(Material provided)

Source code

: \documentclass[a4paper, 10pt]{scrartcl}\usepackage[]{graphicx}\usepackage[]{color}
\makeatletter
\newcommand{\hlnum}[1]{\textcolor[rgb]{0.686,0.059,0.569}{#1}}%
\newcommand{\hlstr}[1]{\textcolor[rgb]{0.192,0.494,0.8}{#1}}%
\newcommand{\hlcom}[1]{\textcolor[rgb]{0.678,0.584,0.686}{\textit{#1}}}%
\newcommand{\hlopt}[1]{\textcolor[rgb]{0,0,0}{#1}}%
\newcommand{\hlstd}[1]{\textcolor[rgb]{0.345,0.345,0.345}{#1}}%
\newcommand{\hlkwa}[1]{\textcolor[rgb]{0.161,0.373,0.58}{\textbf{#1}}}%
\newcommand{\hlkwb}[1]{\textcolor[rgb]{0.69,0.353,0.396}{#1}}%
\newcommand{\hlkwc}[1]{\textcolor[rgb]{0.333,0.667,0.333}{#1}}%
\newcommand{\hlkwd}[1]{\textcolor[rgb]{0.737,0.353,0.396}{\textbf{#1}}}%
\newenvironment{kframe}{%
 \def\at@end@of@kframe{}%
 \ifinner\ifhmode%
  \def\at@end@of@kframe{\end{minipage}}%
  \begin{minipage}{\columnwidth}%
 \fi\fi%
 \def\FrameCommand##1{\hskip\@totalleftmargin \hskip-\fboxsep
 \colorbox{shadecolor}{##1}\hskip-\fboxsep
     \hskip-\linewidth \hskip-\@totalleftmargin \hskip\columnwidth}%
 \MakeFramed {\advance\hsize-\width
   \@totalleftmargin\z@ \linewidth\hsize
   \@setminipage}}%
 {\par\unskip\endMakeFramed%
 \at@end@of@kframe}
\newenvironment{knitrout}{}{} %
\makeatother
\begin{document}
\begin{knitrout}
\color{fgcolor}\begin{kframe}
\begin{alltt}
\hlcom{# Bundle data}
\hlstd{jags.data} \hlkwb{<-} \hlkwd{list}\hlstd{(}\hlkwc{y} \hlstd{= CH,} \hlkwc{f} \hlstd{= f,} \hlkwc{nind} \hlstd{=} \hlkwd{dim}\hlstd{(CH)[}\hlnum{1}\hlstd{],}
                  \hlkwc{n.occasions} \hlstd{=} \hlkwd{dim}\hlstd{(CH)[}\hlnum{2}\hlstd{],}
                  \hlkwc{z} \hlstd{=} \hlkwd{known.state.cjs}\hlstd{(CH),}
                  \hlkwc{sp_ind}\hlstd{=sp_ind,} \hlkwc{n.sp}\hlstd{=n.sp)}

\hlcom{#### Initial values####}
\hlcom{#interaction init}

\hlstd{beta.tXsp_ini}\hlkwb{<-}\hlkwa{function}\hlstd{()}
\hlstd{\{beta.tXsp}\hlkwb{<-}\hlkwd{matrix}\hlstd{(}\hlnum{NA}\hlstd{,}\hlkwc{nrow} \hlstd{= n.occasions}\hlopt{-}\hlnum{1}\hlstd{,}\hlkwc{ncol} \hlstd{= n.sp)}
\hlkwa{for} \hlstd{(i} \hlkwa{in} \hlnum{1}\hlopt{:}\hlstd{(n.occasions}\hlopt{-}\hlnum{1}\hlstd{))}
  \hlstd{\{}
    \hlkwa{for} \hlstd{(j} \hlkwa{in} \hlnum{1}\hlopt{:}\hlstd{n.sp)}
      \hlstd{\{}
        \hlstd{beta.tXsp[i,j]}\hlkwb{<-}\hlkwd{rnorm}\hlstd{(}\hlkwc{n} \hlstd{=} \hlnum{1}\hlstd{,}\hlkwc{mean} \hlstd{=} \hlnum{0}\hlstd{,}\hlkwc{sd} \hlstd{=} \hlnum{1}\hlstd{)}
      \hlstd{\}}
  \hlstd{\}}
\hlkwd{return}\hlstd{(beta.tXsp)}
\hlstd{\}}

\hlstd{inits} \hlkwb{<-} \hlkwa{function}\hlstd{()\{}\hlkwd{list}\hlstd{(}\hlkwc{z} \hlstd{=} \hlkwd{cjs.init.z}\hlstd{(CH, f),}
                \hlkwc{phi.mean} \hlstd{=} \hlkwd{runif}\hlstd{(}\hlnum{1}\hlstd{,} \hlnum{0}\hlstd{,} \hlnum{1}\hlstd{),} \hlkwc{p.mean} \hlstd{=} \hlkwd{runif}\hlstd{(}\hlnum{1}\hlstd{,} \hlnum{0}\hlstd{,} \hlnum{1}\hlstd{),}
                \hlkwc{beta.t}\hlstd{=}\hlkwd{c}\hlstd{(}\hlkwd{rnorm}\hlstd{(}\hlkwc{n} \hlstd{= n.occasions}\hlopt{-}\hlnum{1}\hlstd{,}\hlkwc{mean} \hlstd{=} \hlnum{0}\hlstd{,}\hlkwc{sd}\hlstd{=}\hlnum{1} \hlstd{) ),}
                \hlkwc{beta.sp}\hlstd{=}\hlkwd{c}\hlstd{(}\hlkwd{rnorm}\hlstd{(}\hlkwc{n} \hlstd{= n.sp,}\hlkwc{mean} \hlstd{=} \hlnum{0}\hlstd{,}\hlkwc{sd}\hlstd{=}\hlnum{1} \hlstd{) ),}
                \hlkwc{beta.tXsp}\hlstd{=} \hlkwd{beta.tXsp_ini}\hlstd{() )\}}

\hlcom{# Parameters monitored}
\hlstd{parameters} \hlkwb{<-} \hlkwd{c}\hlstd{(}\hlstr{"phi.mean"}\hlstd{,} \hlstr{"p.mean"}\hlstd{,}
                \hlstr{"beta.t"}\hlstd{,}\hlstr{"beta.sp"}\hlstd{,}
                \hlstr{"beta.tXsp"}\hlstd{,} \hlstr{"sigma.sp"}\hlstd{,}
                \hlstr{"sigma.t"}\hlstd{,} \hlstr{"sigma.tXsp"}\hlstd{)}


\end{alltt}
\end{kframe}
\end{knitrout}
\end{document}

(End Material provided)

> **What the task asks**: Nothing is to be left out, and every entry is to be transcribed exactly.

> **The completed task**:
Source code

: \documentclass[a4paper, 10pt]{scrartcl}\usepackage[]{graphicx}\usepackage[]{color}
\makeatletter
\newcommand{\hlnum}[1]{\textcolor[rgb]{0.686,0.059,0.569}{#1}}%
\newcommand{\hlstr}[1]{\textcolor[rgb]{0.192,0.494,0.8}{#1}}%
\newcommand{\hlcom}[1]{\textcolor[rgb]{0.678,0.584,0.686}{\textit{#1}}}%
\newcommand{\hlopt}[1]{\textcolor[rgb]{0,0,0}{#1}}%
\newcommand{\hlstd}[1]{\textcolor[rgb]{0.345,0.345,0.345}{#1}}%
\newcommand{\hlkwa}[1]{\textcolor[rgb]{0.161,0.373,0.58}{\textbf{#1}}}%
\newcommand{\hlkwb}[1]{\textcolor[rgb]{0.69,0.353,0.396}{#1}}%
\newcommand{\hlkwc}[1]{\textcolor[rgb]{0.333,0.667,0.333}{#1}}%
\newcommand{\hlkwd}[1]{\textcolor[rgb]{0.737,0.353,0.396}{\textbf{#1}}}%
\newenvironment{kframe}{%
 \def\at@end@of@kframe{}%
 \ifinner\ifhmode%
  \def\at@end@of@kframe{\end{minipage}}%
  \begin{minipage}{\columnwidth}%
 \fi\fi%
 \def\FrameCommand##1{\hskip\@totalleftmargin \hskip-\fboxsep
 \colorbox{shadecolor}{##1}\hskip-\fboxsep
     \hskip-\linewidth \hskip-\@totalleftmargin \hskip\columnwidth}%
 \MakeFramed {\advance\hsize-\width
   \@totalleftmargin\z@ \linewidth\hsize
   \@setminipage}}%
 {\par\unskip\endMakeFramed%
 \at@end@of@kframe}
\newenvironment{knitrout}{}{} %
\makeatother
\begin{document}
\begin{knitrout}
\color{fgcolor}\begin{kframe}
\begin{alltt}
\hlcom{# Bundle data}
\hlstd{jags.data} \hlkwb{<-} \hlkwd{list}\hlstd{(}\hlkwc{y} \hlstd{= CH,} \hlkwc{f} \hlstd{= f,} \hlkwc{nind} \hlstd{=} \hlkwd{dim}\hlstd{(CH)[}\hlnum{1}\hlstd{],}
                  \hlkwc{n.occasions} \hlstd{=} \hlkwd{dim}\hlstd{(CH)[}\hlnum{2}\hlstd{],}
                  \hlkwc{z} \hlstd{=} \hlkwd{known.state.cjs}\hlstd{(CH),}
                  \hlkwc{sp_ind}\hlstd{=sp_ind,} \hlkwc{n.sp}\hlstd{=n.sp)}

\hlcom{#### Initial values####}
\hlcom{#interaction init}

\hlstd{beta.tXsp_ini}\hlkwb{<-}\hlkwa{function}\hlstd{()}
\hlstd{\{beta.tXsp}\hlkwb{<-}\hlkwd{matrix}\hlstd{(}\hlnum{NA}\hlstd{,}\hlkwc{nrow} \hlstd{= n.occasions}\hlopt{-}\hlnum{1}\hlstd{,}\hlkwc{ncol} \hlstd{= n.sp)}
\hlkwa{for} \hlstd{(i} \hlkwa{in} \hlnum{1}\hlopt{:}\hlstd{(n.occasions}\hlopt{-}\hlnum{1}\hlstd{))}
  \hlstd{\{}
    \hlkwa{for} \hlstd{(j} \hlkwa{in} \hlnum{1}\hlopt{:}\hlstd{n.sp)}
      \hlstd{\{}
        \hlstd{beta.tXsp[i,j]}\hlkwb{<-}\hlkwd{rnorm}\hlstd{(}\hlkwc{n} \hlstd{=} \hlnum{1}\hlstd{,}\hlkwc{mean} \hlstd{=} \hlnum{0}\hlstd{,}\hlkwc{sd} \hlstd{=} \hlnum{1}\hlstd{)}
      \hlstd{\}}
  \hlstd{\}}
\hlkwd{return}\hlstd{(beta.tXsp)}
\hlstd{\}}

\hlstd{inits} \hlkwb{<-} \hlkwa{function}\hlstd{()\{}\hlkwd{list}\hlstd{(}\hlkwc{z} \hlstd{=} \hlkwd{cjs.init.z}\hlstd{(CH, f),}
                \hlkwc{phi.mean} \hlstd{=} \hlkwd{runif}\hlstd{(}\hlnum{1}\hlstd{,} \hlnum{0}\hlstd{,} \hlnum{1}\hlstd{),} \hlkwc{p.mean} \hlstd{=} \hlkwd{runif}\hlstd{(}\hlnum{1}\hlstd{,} \hlnum{0}\hlstd{,} \hlnum{1}\hlstd{),}
                \hlkwc{beta.t}\hlstd{=}\hlkwd{c}\hlstd{(}\hlkwd{rnorm}\hlstd{(}\hlkwc{n} \hlstd{= n.occasions}\hlopt{-}\hlnum{1}\hlstd{,}\hlkwc{mean} \hlstd{=} \hlnum{0}\hlstd{,}\hlkwc{sd}\hlstd{=}\hlnum{1} \hlstd{) ),}
                \hlkwc{beta.sp}\hlstd{=}\hlkwd{c}\hlstd{(}\hlkwd{rnorm}\hlstd{(}\hlkwc{n} \hlstd{= n.sp,}\hlkwc{mean} \hlstd{=} \hlnum{0}\hlstd{,}\hlkwc{sd}\hlstd{=}\hlnum{1} \hlstd{) ),}
                \hlkwc{beta.tXsp}\hlstd{=} \hlkwd{beta.tXsp_ini}\hlstd{() )\}}

\hlcom{# Parameters monitored}
\hlstd{parameters} \hlkwb{<-} \hlkwd{c}\hlstd{(}\hlstr{"phi.mean"}\hlstd{,} \hlstr{"p.mean"}\hlstd{,}
                \hlstr{"beta.t"}\hlstd{,}\hlstr{"beta.sp"}\hlstd{,}
                \hlstr{"beta.tXsp"}\hlstd{,} \hlstr{"sigma.sp"}\hlstd{,}
                \hlstr{"sigma.t"}\hlstd{,} \hlstr{"sigma.tXsp"}\hlstd{)}


\end{alltt}
\end{kframe}
\end{knitrout}
\end{document}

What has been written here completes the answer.